This week's Official UK Singles Chart

This week's Official UK Albums Chart

For the third time in four weeks the British charts play host to what is theoretically supposed to be an all too rare occurrence, as one act holds down the Number One position on both singles and albums charts. Hard on the heels of Robbie Williams and One Direction, Olly Murs becomes the third act in a row to match up a Number One single with a Number One album. With the song Troublemaker holding off an unexpected challenge to spend a second week at the top, it is joined by his brand new album Right Place Right Time which storms straight to the top of the best seller table.

Either proving that he is a master of release timing, or simply that his label are never afraid to be predictable, the album appears on the chart two years to the week since his self-titled debut and one year to the week since his previous release In Case You Didn't Know which also reached the top.

This week is something of a fallow week for brand new chart singles, too far from Christmas to risk unleashing the product you want to be front and centre during the holiday and yet too close to risk being lost in the mix. What would have otherwise been a rather becalmed Top 10 countdown is enlivened by a rather dramatic yo-yo for the two acts who had pride of place on last weekend's X Factor results show. Having stolen the show (as he so often does when performing live), Bruno Mars races 9-2 with Locked Out Of Heaven to reclaim the runners up slot it debuted at a fortnight ago, whilst Rihanna's former Number One Diamonds shoots 10-3 to land its highest chart placing since it spent a week at Number One a full eight weeks ago.

Mars' return to Number 2 is slightly tinged with irony. After being denied a Number One position by a late surge from the One Direction track Little Things, Mars spent much of the tail end of the week as the biggest selling single but proved unable to overcome the early lead Olly Murs had chalked up at the start. The single is called Locked Out Of Heaven - make your own jokes. With a pleasingly symmetrical 2-9-2 chart history to date, the single is mirroring the initial chart career of his own Just The Way You Are (Amazing) which rebounded 1-2-4-2-1 two years ago.

A search for a new entry takes us as far down as Number 10 and Die Young which gives Ke$ha her first Top 10 hit single in almost two years. Her last hit single of note was We R Who We R which stormed to Number One in February 2011 as the lead single from her mini album Cannibal. One further single Blow was released but that crashed out at Number 32. Die Young serves as the lead single from her second album proper Warrior which with immaculate timing is in the shops as we speak. Counting collaborations, this is her sixth Top 10 hit in all.

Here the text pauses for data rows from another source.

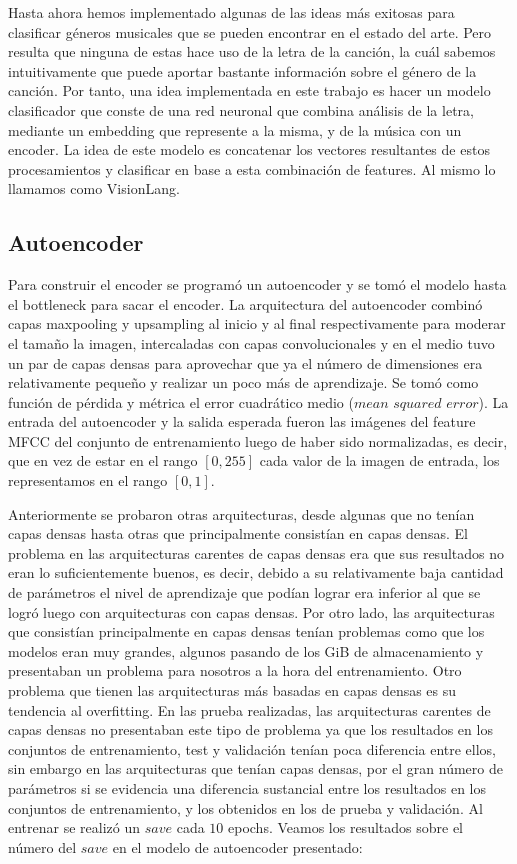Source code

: \documentclass[colorinlistoftodos,twoside,twocolumn,10pt]{article} %
\begin{document}
Hasta ahora hemos implementado algunas de las ideas m\'as exitosas para clasificar g\'eneros musicales que se pueden encontrar en el estado del arte. Pero resulta que ninguna de estas hace uso de la letra de la canci\'on, la cu\'al sabemos intuitivamente que puede aportar bastante informaci\'on sobre el g\'enero de la canci\'on. Por tanto, una idea implementada en este trabajo es hacer un modelo clasificador que conste de una red neuronal que combina análisis de la letra, mediante un embedding que represente a la misma, y de la música con un encoder. La idea de este modelo es concatenar los vectores resultantes de estos procesamientos y clasificar en base a esta combinación de features. Al mismo lo llamamos como VisionLang.

\subsection{Autoencoder}
Para construir el encoder se programó un autoencoder y se tomó el modelo hasta el bottleneck para sacar el encoder. La arquitectura del autoencoder combinó capas maxpooling y upsampling al inicio y al final respectivamente para moderar el tamaño la imagen, intercaladas con capas convolucionales y en el medio tuvo un par de capas densas para aprovechar que ya el número de dimensiones era relativamente pequeño y realizar un poco más de aprendizaje. Se tomó como función de pérdida y métrica el error cuadrático medio ($\textit{mean squared error}$). La entrada del autoencoder y la salida esperada fueron las imágenes del feature MFCC del conjunto de entrenamiento luego de haber sido normalizadas, es decir, que en vez de estar en el rango $[0, 255]$ cada valor de la imagen de entrada, los representamos en el rango $[0, 1]$. 

Anteriormente se probaron otras arquitecturas, desde algunas que no tenían capas densas hasta otras que principalmente consistían en capas densas. El problema en las arquitecturas carentes de capas densas era que sus resultados no eran lo suficientemente buenos, es decir, debido a su relativamente baja cantidad de parámetros el nivel de aprendizaje que podían lograr era inferior al que se logró luego con arquitecturas con capas densas. Por otro lado, las arquitecturas que consistían principalmente en capas densas tenían problemas como que los modelos eran muy grandes, algunos pasando de los GiB de almacenamiento y presentaban un problema para nosotros a la hora del entrenamiento. Otro problema que tienen las arquitecturas más basadas en capas densas es su tendencia al overfitting. En las prueba realizadas, las arquitecturas carentes de capas densas no presentaban este tipo de problema ya que los resultados en los conjuntos de entrenamiento, test y validación tenían poca diferencia entre ellos, sin embargo en las arquitecturas que tenían capas densas, por el gran número de parámetros si se evidencia una diferencia sustancial entre los resultados en los conjuntos de entrenamiento, y los obtenidos en los de prueba y validación. Al entrenar se realizó un $save$ cada $10$ epochs. Veamos los resultados sobre el número del $save$ en el modelo de autoencoder presentado:
\end{document}
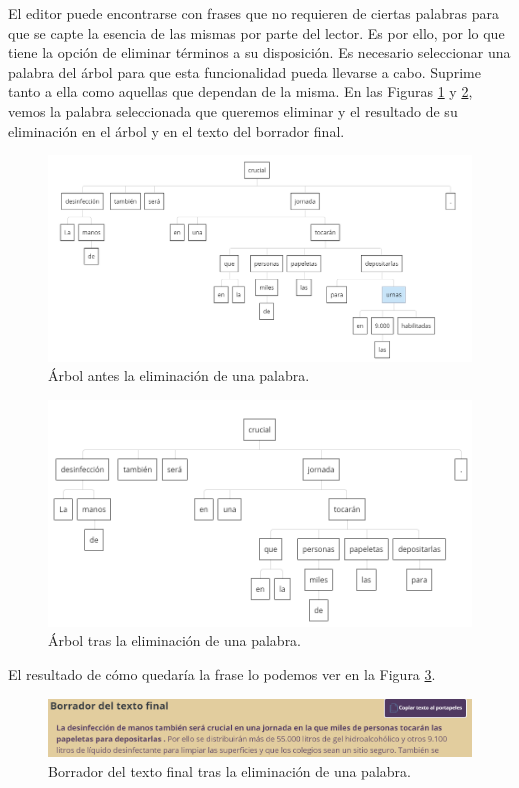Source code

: El editor puede encontrarse con frases que no requieren de ciertas palabras para que se capte la esencia de las mismas por parte del lector. Es por ello, por lo que tiene la opción de eliminar términos a su disposición. Es necesario seleccionar una palabra del árbol para que esta funcionalidad pueda llevarse a cabo. Suprime tanto a ella como aquellas que dependan de la misma. En las Figuras \ref{fig:eliminacionPrevia} y \ref{fig:eliminacion}, vemos la palabra seleccionada que queremos eliminar y el resultado de su eliminación en el árbol y en el texto del borrador final.
	 \begin{figure}[h!]
	\centering
	
	
	\includegraphics[scale=0.6]{Imagenes/Figuras/Eliminacion1}
	
	
	\caption{Árbol antes la eliminación de una palabra.}
	\label{fig:eliminacionPrevia}
\end{figure} 
	 \begin{figure}[h!]
	\centering
	
	
	\includegraphics[scale=0.7]{Imagenes/Figuras/Eliminacion2}
	
	
	\caption{Árbol tras la eliminación de una palabra.}
	\label{fig:eliminacion}
\end{figure} 
El resultado de cómo quedaría la frase lo podemos ver en la Figura \ref{fig:resultadoEliminar}.
	 \begin{figure}[h!]
	\centering
	
	
	\includegraphics[scale=0.7]{Imagenes/Figuras/BorradorEliminacion}
	
	
	\caption{Borrador del texto final tras la eliminación de una palabra.}
	\label{fig:resultadoEliminar}
\end{figure} 

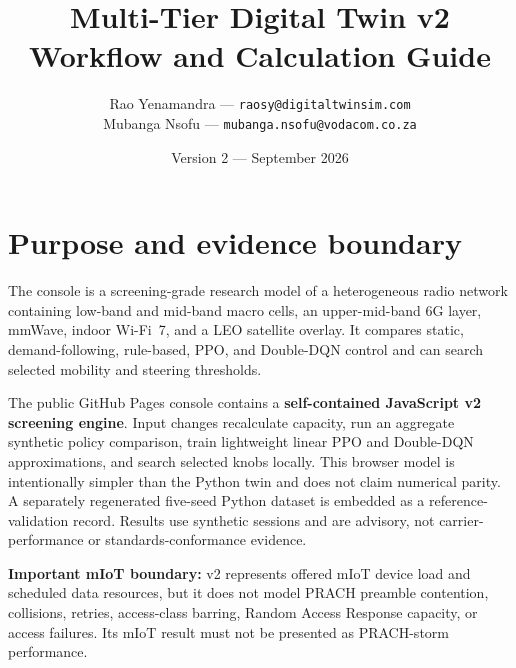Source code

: \documentclass[10pt]{article}
\title{Multi-Tier Digital Twin v2\\Workflow and Calculation Guide}
\author{Rao Yenamandra --- \texttt{raosy@digitaltwinsim.com}\\
Mubanga Nsofu --- \texttt{mubanga.nsofu@vodacom.co.za}}
\date{Version 2 --- September 2026}
\begin{document}
\maketitle

\section{Purpose and evidence boundary}
The console is a screening-grade research model of a heterogeneous radio network containing low-band and mid-band macro cells, an upper-mid-band 6G layer, mmWave, indoor Wi-Fi~7, and a LEO satellite overlay. It compares static, demand-following, rule-based, PPO, and Double-DQN control and can search selected mobility and steering thresholds.

The public GitHub Pages console contains a \textbf{self-contained JavaScript v2 screening engine}. Input changes recalculate capacity, run an aggregate synthetic policy comparison, train lightweight linear PPO and Double-DQN approximations, and search selected knobs locally. This browser model is intentionally simpler than the Python twin and does not claim numerical parity. A separately regenerated five-seed Python dataset is embedded as a reference-validation record. Results use synthetic sessions and are advisory, not carrier-performance or standards-conformance evidence.

\textbf{Important mIoT boundary:} v2 represents offered mIoT device load and scheduled data resources, but it does not model PRACH preamble contention, collisions, retries, access-class barring, Random Access Response capacity, or access failures. Its mIoT result must not be presented as PRACH-storm performance.
\end{document}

Aside from the Olly Murs album there is a rather more low key feel to the album chart with most of the newer releases of the week slotting in to places lower down. The power of the veteran acts is restated once more as Neil Diamond lands at Number 8 with The Very Best Of to match the peak of his last studio album Dreams from November 2011. Despite this being what is by my count his sixth compilation of hits in the last 20 years, Diamond has still outsold Girls Aloud with their second collection of greatest hits Ten which can only reach Number 9. Those who believe there is still some correlation between album availability and single sales will note that the Girls Aloud track Something New dives 2-14 this week whilst Alicia Keys' Girl On Fire single remains locked at Number 5, leaving its new parent album of the same name to debut at a mere Number 15.

With Christmas just around the corner (just two "normal" charts plus the rather berserk seasonal countdown to go), the parade of festive classics make their first Top 40 appearances of the year. The charge is led by Fairytale Of New York at Number 27 and All I Want For Christmas Is You at Number 30. They are joined for the moment by a newer offering, a rather touching rendition of O Holy Night by the children of Ladywell Primary School in Motherwell, the single released in aid of meningitis charities in commemoration of one of their classmates who died from the illness at the age of six a few months ago. The charity record sits at Number 39 this week.

Nearby a genuine curiosity [it would become more than that soon enough] as American indie rock band Imagine Dragons have both their first and second chart singles simultaneously. Radioactive and Hear Me land at 35 and 37 respectively, both tracks from their current EP of which Hear Me is the title track, despite being the lowest selling of the pair.